Vi a Dago de nuevo, dos horas y media después y creo que con unas 3 libras menos de peso, le hacían falta como unos 7 kilómetros para la meta, traía buen paso, la camiseta de la cabeza había desaparecido y de hecho la camiseta que usaba también, un par de kilómetros después veían los veteranos que salieron en estampida inicial, asido de la mano de mi papa, me dijo: - el próximo año estarás ahí.
Y no paso un año, fueron algo así como 4 meses cuando mi regalo de cumpleaños fue ir a Guatemala a correr una maratón, los corredores chapines desde que yo recuerdo se han llevado los primeros lugares, así que ir a la región de los grandes era interesante, aun hay una foto mía, en uniforme blanco, trotando junto a un patojo y más atrás un chele, faltaban dos kilómetros para la meta y fue la primera de muchas veces que mi papa salía a encontrarme antes de la meta; fue la primera de muchas veces donde apreté el paso a pesar de estar cansado, fue la primera de muchas veces que corría sin sentir nada de la cintura para abajo, la primera de muchas veces que pensé que caería; pero, la inercia me hacia seguir. Con el tiempo le encontré gusto a esa sensación; claro, ya habían pasado varios años cuando mi papa contaba entre risas que un día no me encontraba, que veía pasar corredores y su hijo no aparecía, que algo debía haber pasado y de repente…de repente vio una cabeza pelo parado en la ambulancia que pasaba y supo que su hijo iba ahí; así es, termine deshidratado en la ambulancia; ese día me excuse que había sido la leche, el estomago, el agua, el sol, etc.…la verdad es que ese día tuve miedo. Le tuve miedo por primera vez miedo a esa sensación de pulmones a estallar, trazos eléctricos en las piernas y luces nublando la mirada y me detuve…
La maratón Santiago nunca me gusto porque a diferencia de las demás se corre por las tardes en Ciudad Delgado, mucho sol, mucho calor, muchas cuestas y algunas calles dignas de ser campo traviesa. Como se corre por circuitos, me perdí, en un cruce, perdí varios kilómetros corriendo en un circuito equivocado y me toco retomar el circuito correcto, entre el enojo y la decepción no sabía si correr más o tirar la toalla, recuerdo que fue la primera vez que mis hermanas fueron a verme, y me enfrente de nuevo a ese miedo de probar los límites de la resistencia, recuerdo la cuesta de Paleca con cariño y respeto.

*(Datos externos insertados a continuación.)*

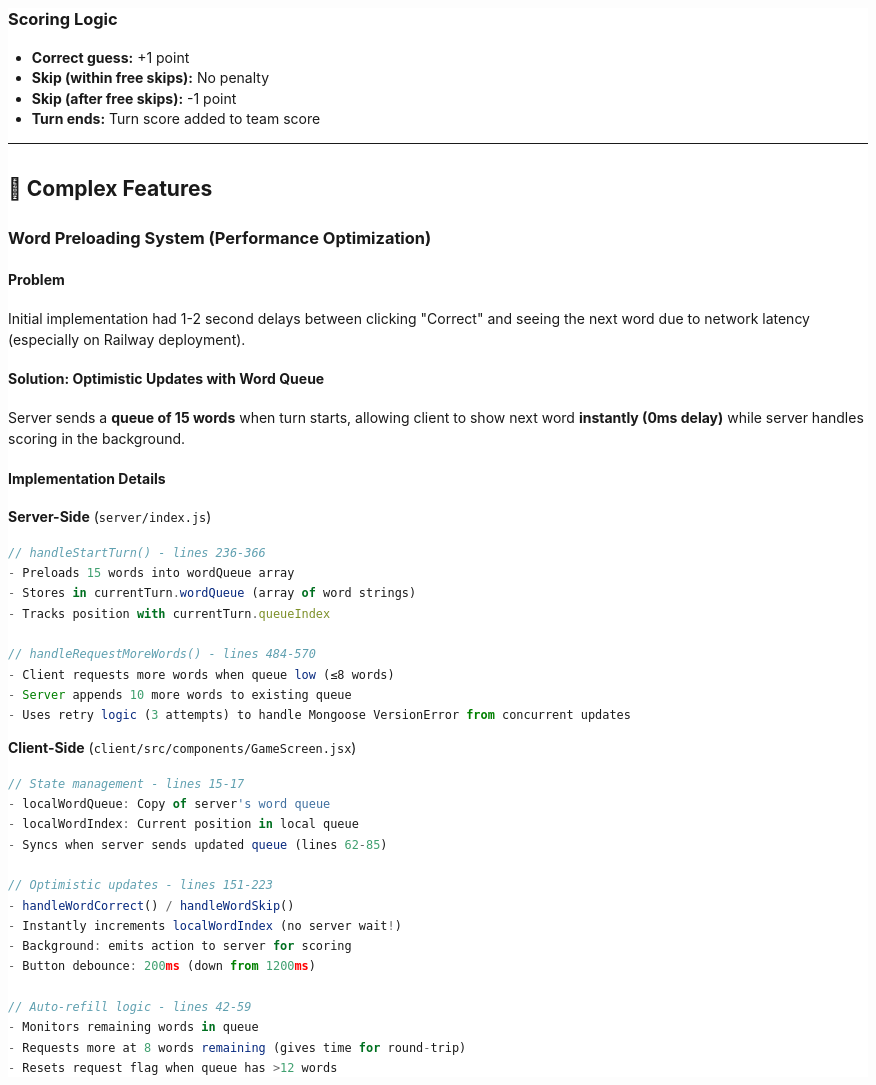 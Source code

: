 ### Scoring Logic
- **Correct guess:** +1 point
- **Skip (within free skips):** No penalty
- **Skip (after free skips):** -1 point
- **Turn ends:** Turn score added to team score

---

## 🚀 Complex Features

### Word Preloading System (Performance Optimization)

#### Problem
Initial implementation had 1-2 second delays between clicking "Correct" and seeing the next word due to network latency (especially on Railway deployment).

#### Solution: Optimistic Updates with Word Queue
Server sends a **queue of 15 words** when turn starts, allowing client to show next word **instantly (0ms delay)** while server handles scoring in the background.

#### Implementation Details

**Server-Side** (`server/index.js`)
```javascript
// handleStartTurn() - lines 236-366
- Preloads 15 words into wordQueue array
- Stores in currentTurn.wordQueue (array of word strings)
- Tracks position with currentTurn.queueIndex

// handleRequestMoreWords() - lines 484-570
- Client requests more words when queue low (≤8 words)
- Server appends 10 more words to existing queue
- Uses retry logic (3 attempts) to handle Mongoose VersionError from concurrent updates
```

**Client-Side** (`client/src/components/GameScreen.jsx`)
```javascript
// State management - lines 15-17
- localWordQueue: Copy of server's word queue
- localWordIndex: Current position in local queue
- Syncs when server sends updated queue (lines 62-85)

// Optimistic updates - lines 151-223
- handleWordCorrect() / handleWordSkip()
- Instantly increments localWordIndex (no server wait!)
- Background: emits action to server for scoring
- Button debounce: 200ms (down from 1200ms)

// Auto-refill logic - lines 42-59
- Monitors remaining words in queue
- Requests more at 8 words remaining (gives time for round-trip)
- Resets request flag when queue has >12 words
```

Creo que lo peor que le puede pasar a cualquier humano es no (al menos por una vez en su vida) probarse sus límites, seguir cuando todo te dice que no se puede mas, tener miedo y superarlo, sentir que se va a fracasar y que esa misma seguridad en el fracaso te haga seguir; porque total, la derrota es segura; pero, el triunfo es una esperanza. Y lo mejor de todo, es que si lo haces una vez, te enamoras de esa lucha; al final ganar poco importa; se encuentra un placer en esa batalla, en no rendirse, el sentir que el pecho estalla sin aliento y tan cerca de la derrota puedes saborear el triunfo….toma esta bandera, no preste oídos y lánzate a la carga; este día, si corres a todo vapor y al límite de tus fuerzas; será un día que no olvidaras, las mejores victorias ; son esas victorias anónimas, cada día, cada minuto que llevaras dentro de ti y nadie te las quitara…el mejor guerrero no es el que gana siempre, sino el que siempre regresa a luchar..Una vez más…y otra mas, así que ...Adelante guerrer@...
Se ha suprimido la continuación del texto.